All lines holding the string "begin" should be copied from the data below.

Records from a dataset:
⁂
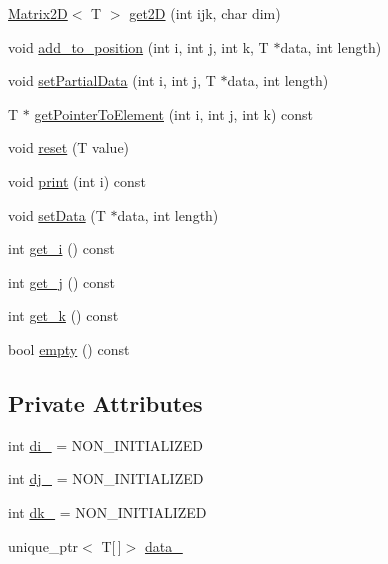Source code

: \begin{DoxyCompactItemize}
\mbox{\hyperlink{classMatrix2D}{Matrix2D}}$<$ T $>$ \mbox{\hyperlink{classMatrix3D_ac5c77248be46bfef323f0229f6e0a59c_ac5c77248be46bfef323f0229f6e0a59c}{get2D}} (int ijk, char dim)
\item 
void \mbox{\hyperlink{classMatrix3D_a61afc3a397203f453f60772ebc10758a_a61afc3a397203f453f60772ebc10758a}{add\+\_\+to\+\_\+position}} (int i, int j, int k, T $\ast$data, int length)
\item 
void \mbox{\hyperlink{classMatrix3D_a46a7b732a44b77f6c09f72c0ae05edef_a46a7b732a44b77f6c09f72c0ae05edef}{set\+Partial\+Data}} (int i, int j, T $\ast$data, int length)
\item 
T $\ast$ \mbox{\hyperlink{classMatrix3D_ac21cf8967053b928f609b98abf1616e2_ac21cf8967053b928f609b98abf1616e2}{get\+Pointer\+To\+Element}} (int i, int j, int k) const
\item 
void \mbox{\hyperlink{classMatrix3D_ac67d3ee632ccafaac86dfacdda95dfdf_ac67d3ee632ccafaac86dfacdda95dfdf}{reset}} (T value)
\item 
void \mbox{\hyperlink{classMatrix3D_abc1d3451a2fb3cce0bec1d1e33097b1e_abc1d3451a2fb3cce0bec1d1e33097b1e}{print}} (int i) const
\item 
void \mbox{\hyperlink{classMatrix3D_a056c035f4997b14c2a3e2b8ebee5142c_a056c035f4997b14c2a3e2b8ebee5142c}{set\+Data}} (T $\ast$data, int length)
\item 
int \mbox{\hyperlink{classMatrix3D_af02576e685de872ba1b75014d9a609c9_af02576e685de872ba1b75014d9a609c9}{get\+\_\+i}} () const
\item 
int \mbox{\hyperlink{classMatrix3D_a083e3f136a0108aad991e194b078db7f_a083e3f136a0108aad991e194b078db7f}{get\+\_\+j}} () const
\item 
int \mbox{\hyperlink{classMatrix3D_a35fad9c3c81914e0ef5ed40ceda5d324_a35fad9c3c81914e0ef5ed40ceda5d324}{get\+\_\+k}} () const
\item 
bool \mbox{\hyperlink{classMatrix3D_a6f1e6328bac16786a4bfad6f107db641_a6f1e6328bac16786a4bfad6f107db641}{empty}} () const
\end{DoxyCompactItemize}
\subsection*{Private Attributes}
\begin{DoxyCompactItemize}
\item 
int \mbox{\hyperlink{classMatrix3D_af1e032d3ea19a5fc312866bd401e0f2b_af1e032d3ea19a5fc312866bd401e0f2b}{di\+\_\+}} = N\+O\+N\+\_\+\+I\+N\+I\+T\+I\+A\+L\+I\+Z\+ED
\item 
int \mbox{\hyperlink{classMatrix3D_a204c91363d19e8dc16bf911dfd72b912_a204c91363d19e8dc16bf911dfd72b912}{dj\+\_\+}} = N\+O\+N\+\_\+\+I\+N\+I\+T\+I\+A\+L\+I\+Z\+ED
\item 
int \mbox{\hyperlink{classMatrix3D_a9c5ce04b3a1cb28c7b19cd3b9b3646c6_a9c5ce04b3a1cb28c7b19cd3b9b3646c6}{dk\+\_\+}} = N\+O\+N\+\_\+\+I\+N\+I\+T\+I\+A\+L\+I\+Z\+ED
\item 
unique\+\_\+ptr$<$ T\mbox{[}$\,$\mbox{]}$>$ \mbox{\hyperlink{classMatrix3D_a94b477ac7008ab81acd18f2ee4d41d70_a94b477ac7008ab81acd18f2ee4d41d70}{data\+\_\+}}
\end{DoxyCompactItemize}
⁂
EXPECTED OUTPUT =>
: \begin{DoxyCompactItemize}
\begin{DoxyCompactItemize}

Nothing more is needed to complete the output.